A varnish is different from poly as it is derived from pine resins where oil-based poly is a plastic resins (polymers). Depending on brand a spar varnish can be made from phenolic resins, alkyds and or polyurethane. It is formulated to be elastic so it can withstand being used outdoors.  

From what I understand Danish oil is a mixture of linseed oil, tung oil, varnish and thinned with mineral spirits.


----------



## Chris Curl (Jan 1, 2013)

Thanks Steve. I think my first foray into mixing my own will be equal portions of Tung Oil, Turpentine, and Spar.

The specific brands of the above that I end up with will be driven by what they have on the shelf at Home Depot.


----------



## Fred Hargis (Apr 28, 2012)

Chris Curl said:


> thanks to everyone who has helped me learn about danish oil.
> 
> so lacquer and shellac are out as varnishes, right?
> 
> last question, is it safe to say that an oil-based poly or spar is the most commonly used substance for the varnish component?

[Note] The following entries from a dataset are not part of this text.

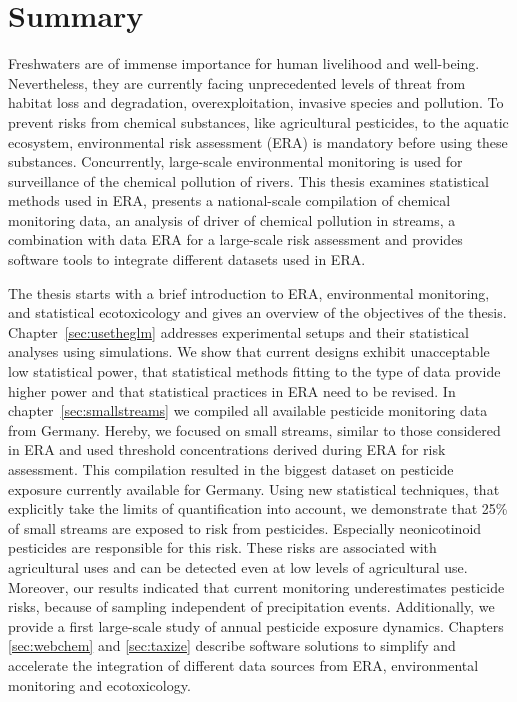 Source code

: 



\thispagestyle{empty}
\begingroup
\let\clearpage\relax
\let\cleardoublepage\relax
\let\cleardoublepage\relax
\chapter*{Summary}
\thispagestyle{empty}

Freshwaters are of immense importance for human livelihood and well-being.
Nevertheless, they are currently facing unprecedented levels of threat from habitat loss and degradation, overexploitation, invasive species and
pollution. To prevent risks from chemical substances, like agricultural pesticides, to the aquatic ecosystem, environmental risk assessment (ERA) is mandatory before using these substances. Concurrently, large-scale environmental monitoring is used for surveillance of the chemical pollution of rivers. 
This thesis examines statistical methods used in ERA, presents a national-scale compilation of chemical monitoring data, an analysis of driver of chemical pollution in streams, a combination with data ERA for a large-scale risk assessment and provides software tools to integrate different datasets used in ERA.

The thesis starts with a brief introduction to ERA, environmental monitoring, and statistical ecotoxicology and gives an overview of the objectives of the thesis.
Chapter~\ref{sec:usetheglm} addresses experimental setups and their statistical analyses using simulations. We show that current designs exhibit unacceptable low statistical power, that statistical methods fitting to the type of data provide higher power and that statistical practices in ERA need to be revised.
In chapter~\ref{sec:smallstreams} we compiled all available pesticide monitoring data from Germany.
Hereby, we focused on small streams, similar to those considered in ERA and used threshold concentrations derived during ERA for risk assessment. 
This compilation resulted in the biggest dataset on pesticide exposure currently available for Germany.
Using new statistical techniques, that explicitly take the limits of quantification into account, we demonstrate that 25\% of small streams are exposed to risk from pesticides. 
Especially neonicotinoid pesticides are responsible for this risk.
These risks are associated with agricultural uses and can be detected even at low levels of agricultural use. Moreover, our results indicated that current monitoring underestimates pesticide risks, because of sampling independent of precipitation events.
Additionally, we provide a first large-scale study of annual pesticide exposure dynamics.
Chapters \ref{sec:webchem} and \ref{sec:taxize} describe software solutions to simplify and accelerate the integration of different data sources 
from ERA, environmental monitoring and ecotoxicology.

I can only reference what I typed in my earlier post, but polyurethanes are the most common resins found in varnish. "Spar" is a type of long-oil varnish made to be a little softer (flexible)...it's not a resin per se. The urethanes are the most common not because they are the best, but they are the cheapest of the types available (my opinion). They (urethane) do have a good resistance to abrasion....so they are wonderful for floors and such.


----------



## Chris Curl (Jan 1, 2013)

dang it. home depot apparently doesn't stock tung oil, only the "tung oil finish"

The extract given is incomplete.